Now, with such clear barometric and thermometric conditions in and around Great Britain, a "cold, wet summer" in 1879 was almost inevitable, and a prediction to that effect, based on the simultaneous international data, would have been justifiable. Of course, new conditions might arise late in June, but the conditions prevalent, according to all physical probability, authorized such a forecast at the commencement of the summer, and would have been of incalculable value. Ask the British farmer what he would have freely paid in June to have gained some idea of the July weather! Or ask the English merchant what he would have freely given in June for a tolerably correct crop-forecast for the summer of 1879! Yet this is no hypothetical case, but one familiar to all, involving a whole nation in agricultural and financial distress, against which, with international reports from the Faroe Islands and Iceland, it could have been forewarned.
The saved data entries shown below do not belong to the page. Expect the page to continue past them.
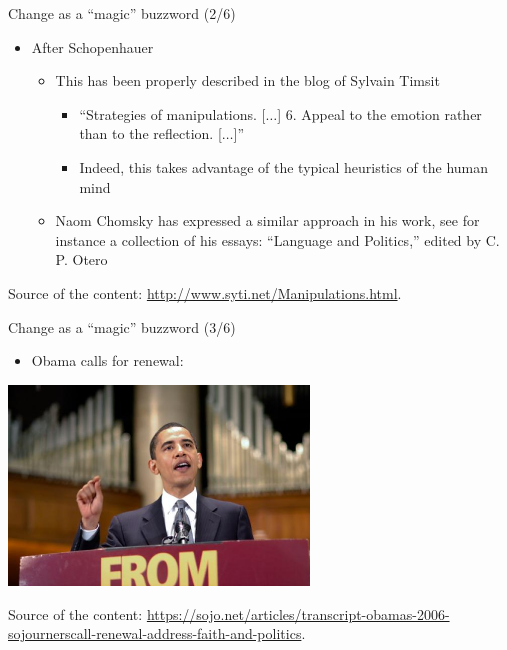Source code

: \documentclass{beamer}
\begin{document}
\begin{frame}
{\centerline{Change as a ``magic'' buzzword (2/6)}}
 
\begin{itemize}
\item After Schopenhauer
 \begin{itemize}
\item This has been properly described in the blog of Sylvain Timsit 
 \begin{itemize}
\item ``Strategies of manipulations. [$\ldots{}$] 6. Appeal to the emotion rather than to the reflection. [$\ldots{}$]''
  \item Indeed, this takes advantage of the typical heuristics of the human mind
\end{itemize} 
\item Naom Chomsky has expressed a similar approach in his work, see for instance a collection of his essays: ``Language and Politics,'' edited by C. P. Otero
 \end{itemize} 
  \end{itemize} 
  
\begin{center}
\tiny
Source of the content: \url{http://www.syti.net/Manipulations.html}.
\end{center}



\end{frame}

\begin{frame}
{\centerline{Change as a ``magic'' buzzword (3/6)}}
 
\begin{itemize}
 \item Obama calls for renewal:
 \end{itemize} 
\begin{center}
 \includegraphics[width=8cm]{P2023.AIBCCSS.Change/change.Obama.jpg}
 
 \end{center}
 
\begin{center}
\tiny
Source of the content: \url{https://sojo.net/articles/transcript-obamas-2006-sojournerscall-renewal-address-faith-and-politics}.
\end{center}
\end{frame}
\end{document}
The collection of the "international" cloud-observations—especially those taken at sea—opens one of the most fertile and fascinating fields, not only for the elucidation of the profoundest atmospheric problems by the theoretical scientist, but for the popularization of meteoric knowledge. The clouds are Nature's weather-guides, at all times serving to preannounce the approach of storms, or the return of clear weather. Until the middle of the seventeenth century (when Torricelli's experiments led to the invention of the barometer), and long after, the clouds furnished the only weather-indications which the world had. And, the more modern meteorology is developed, the more do the ablest of its leaders seek to understand these unerring monitors of every weather-change. Varied as they are, their forms may be reduced to two or three types, so defined and imposing that the most unscientific can learn to recognize them and construe their meaning. The international observers enter on their blanks the amount and direction of clouds, "The most valuable of weather-signs," says Mr. Ley, "are obtained not so much from the shape of the clouds as from the directions from which clouds of different levels are observed to travel, and it is these weather-signs which, in the present state of our knowledge, can be most readily reduced to definite rules."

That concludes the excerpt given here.